At this point, it wouldn’t be surprising if Gruber’s pet parrots had heard it so much they were squawking throughout the house RAAWWK Gruber’s a nobody! Gruber’s a nobody!

You wouldn’t be alone, apparently. “I just heard about this,” said the president.

Politico went from describing Gruber in July as “one of Obamacare’s chief architects” to asking “Was Jonathan Gruber the ‘architect’?” (enclosing architect in quotations for good measure).

And no wonder; video nuggets of Gruber keep popping up. Take this one, for example, in which the Gruber tells of the president explaining to him how he needs to obfuscate the facts so the bill can pass — and Gruber delivers:

The problem is it’s a political nightmare, and people say “no, you can’t tax my benefits” … so what we did a lot in that room was think a lot about well how could we make this work?  … And [Obama] is really a realistic guy.  He was like, “look, I can’t just do this.”  He said “it’s just not going to happen politically.  The bill will not pass.  How do we manage to get there through phase-ins and other things?”  And we talked about it.  He was just very interested in that topic.

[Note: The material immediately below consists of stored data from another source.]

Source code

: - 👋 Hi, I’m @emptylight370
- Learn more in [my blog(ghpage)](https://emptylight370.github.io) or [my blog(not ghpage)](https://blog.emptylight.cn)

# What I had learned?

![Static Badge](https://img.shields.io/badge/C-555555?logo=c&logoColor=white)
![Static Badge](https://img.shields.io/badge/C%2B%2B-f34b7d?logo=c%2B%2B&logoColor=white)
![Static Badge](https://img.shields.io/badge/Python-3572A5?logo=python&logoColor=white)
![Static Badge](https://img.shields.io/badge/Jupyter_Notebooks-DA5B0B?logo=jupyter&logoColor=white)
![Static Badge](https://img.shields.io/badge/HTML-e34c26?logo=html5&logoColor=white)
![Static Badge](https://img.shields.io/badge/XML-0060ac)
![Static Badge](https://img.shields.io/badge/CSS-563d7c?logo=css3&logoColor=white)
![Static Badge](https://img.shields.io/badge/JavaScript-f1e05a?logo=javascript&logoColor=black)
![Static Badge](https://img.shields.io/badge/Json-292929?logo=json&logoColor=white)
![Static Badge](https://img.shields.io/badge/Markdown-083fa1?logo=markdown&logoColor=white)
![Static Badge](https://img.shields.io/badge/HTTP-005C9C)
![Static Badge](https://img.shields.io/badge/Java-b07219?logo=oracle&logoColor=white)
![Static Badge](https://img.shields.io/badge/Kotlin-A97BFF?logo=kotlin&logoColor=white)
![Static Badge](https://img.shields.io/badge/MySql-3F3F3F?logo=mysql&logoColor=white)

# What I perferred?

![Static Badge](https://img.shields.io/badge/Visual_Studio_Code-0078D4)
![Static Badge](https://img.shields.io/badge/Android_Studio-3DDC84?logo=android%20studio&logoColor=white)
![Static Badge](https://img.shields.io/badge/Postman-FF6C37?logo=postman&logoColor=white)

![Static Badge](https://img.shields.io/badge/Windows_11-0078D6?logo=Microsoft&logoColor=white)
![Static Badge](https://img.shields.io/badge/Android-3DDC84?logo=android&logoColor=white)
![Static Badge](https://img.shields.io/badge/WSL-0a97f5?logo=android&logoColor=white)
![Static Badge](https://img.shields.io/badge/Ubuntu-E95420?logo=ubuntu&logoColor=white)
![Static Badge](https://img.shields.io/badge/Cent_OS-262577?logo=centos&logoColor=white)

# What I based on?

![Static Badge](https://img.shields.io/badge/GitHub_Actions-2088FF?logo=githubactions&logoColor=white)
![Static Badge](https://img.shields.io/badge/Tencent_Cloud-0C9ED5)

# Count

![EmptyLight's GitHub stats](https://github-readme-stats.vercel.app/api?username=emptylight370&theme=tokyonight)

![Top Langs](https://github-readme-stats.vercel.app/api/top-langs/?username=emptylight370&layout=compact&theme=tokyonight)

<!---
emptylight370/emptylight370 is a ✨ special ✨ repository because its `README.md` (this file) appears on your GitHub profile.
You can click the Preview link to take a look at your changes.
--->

By the way, that conversation reminds me of the president-elect (at the time) trying to pressure economist Christina Romer into pretending forcing people to pay for something else they don’t choose voluntarily — expensive, inefficient renewable energy — will have positive repercussions for the economy:

Energy was a particular obsession of the president-elect’s, and therefore a particular source of frustration. Week after week, [White House economic adviser Christina] Romer would march in with an estimate of the jobs all the investments in clean energy would produce; week after week, Obama would send her back to check the numbers. “I don’t get it,” he’d say. “We make these large-scale investments in infrastructure. What do you mean, there are no jobs?” But the numbers rarely budged.

— Excerpt (emphasis added) from the new book by Noam Scheiber, The Escape Artists: How Obama’s Team Fumbled the Recovery

*** Update, 6:15 p.m. ***

This guy, described by the president now as just “some adviser who never worked on our staff expressed an opinion that I completely disagree with,” used to be — as the president declared before a Brookings Institute audience touting his policies — not just one of “the brightest minds from academia and policy circles,” but also one from whom the president himself had “stolen ideas from, liberally,” citing Jon Gruber by name.


Epilogue

One last note about this nadir of American governance, not to put too fine a point on it:

The president, the Democrats, and the media trying to “disappear” Gruber means they are still acting from the belief everybody else is stupid.

That belief is ingrained in the “progressive” mindset.